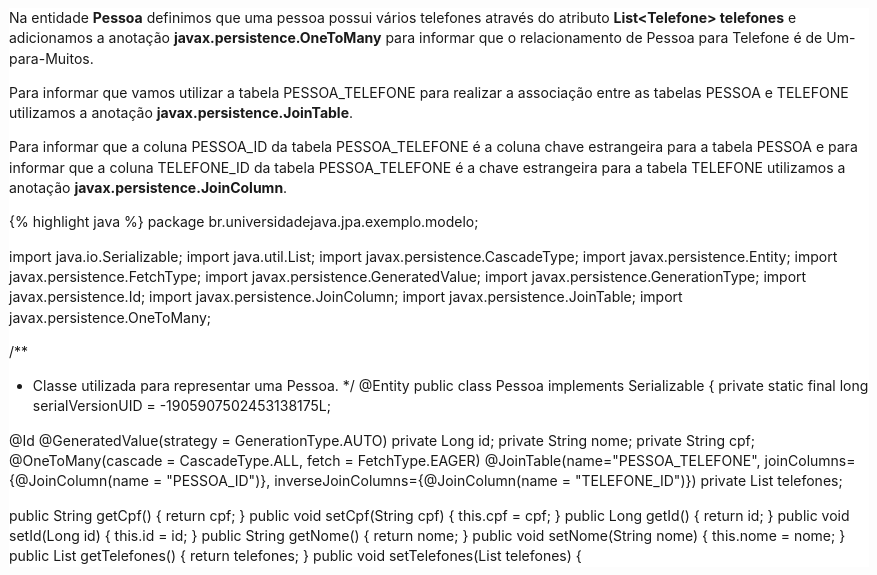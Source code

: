 
Na entidade **Pessoa** definimos que uma pessoa possui vários telefones através do atributo **List\<Telefone\> telefones** e adicionamos a anotação **javax.persistence.OneToMany** para informar que o relacionamento de Pessoa para Telefone é de Um-para-Muitos.

Para informar que vamos utilizar a tabela PESSOA_TELEFONE para realizar a associação entre as tabelas PESSOA e TELEFONE utilizamos a anotação **javax.persistence.JoinTable**.

Para informar que a coluna PESSOA_ID da tabela PESSOA_TELEFONE é a coluna chave estrangeira para a tabela PESSOA e para informar que a coluna TELEFONE_ID da tabela PESSOA_TELEFONE é a chave estrangeira para a tabela TELEFONE utilizamos a anotação **javax.persistence.JoinColumn**.

{% highlight java %}
package br.universidadejava.jpa.exemplo.modelo;

import java.io.Serializable;
import java.util.List;
import javax.persistence.CascadeType;
import javax.persistence.Entity;
import javax.persistence.FetchType;
import javax.persistence.GeneratedValue;
import javax.persistence.GenerationType;
import javax.persistence.Id;
import javax.persistence.JoinColumn;
import javax.persistence.JoinTable;
import javax.persistence.OneToMany;

/**
 * Classe utilizada para representar uma Pessoa.
 */
@Entity
public class Pessoa implements Serializable {
  private static final long serialVersionUID = -1905907502453138175L;

  @Id
  @GeneratedValue(strategy = GenerationType.AUTO)
  private Long id;
  private String nome;
  private String cpf;
  @OneToMany(cascade = CascadeType.ALL, fetch = FetchType.EAGER)
  @JoinTable(name="PESSOA_TELEFONE",
             joinColumns={@JoinColumn(name = "PESSOA_ID")},
             inverseJoinColumns={@JoinColumn(name = "TELEFONE_ID")})
  private List<Telefone> telefones;

  public String getCpf() {
    return cpf;
  }
  public void setCpf(String cpf) {
    this.cpf = cpf;
  }
  public Long getId() {
    return id;
  }
  public void setId(Long id) {
    this.id = id;
  }
  public String getNome() {
    return nome;
  }
  public void setNome(String nome) {
    this.nome = nome;
  }
  public List<Telefone> getTelefones() {
    return telefones;
  }
  public void setTelefones(List<Telefone> telefones) {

___

Return, please, every line from the one that contains "private String nome;" through the final line of the listing, exactly, and no others.

  private String nome;
  private String cpf;
  @OneToMany(cascade = CascadeType.ALL, fetch = FetchType.EAGER)
  @JoinTable(name="PESSOA_TELEFONE",
             joinColumns={@JoinColumn(name = "PESSOA_ID")},
             inverseJoinColumns={@JoinColumn(name = "TELEFONE_ID")})
  private List<Telefone> telefones;

  public String getCpf() {
    return cpf;
  }
  public void setCpf(String cpf) {
    this.cpf = cpf;
  }
  public Long getId() {
    return id;
  }
  public void setId(Long id) {
    this.id = id;
  }
  public String getNome() {
    return nome;
  }
  public void setNome(String nome) {
    this.nome = nome;
  }
  public List<Telefone> getTelefones() {
    return telefones;
  }
  public void setTelefones(List<Telefone> telefones) {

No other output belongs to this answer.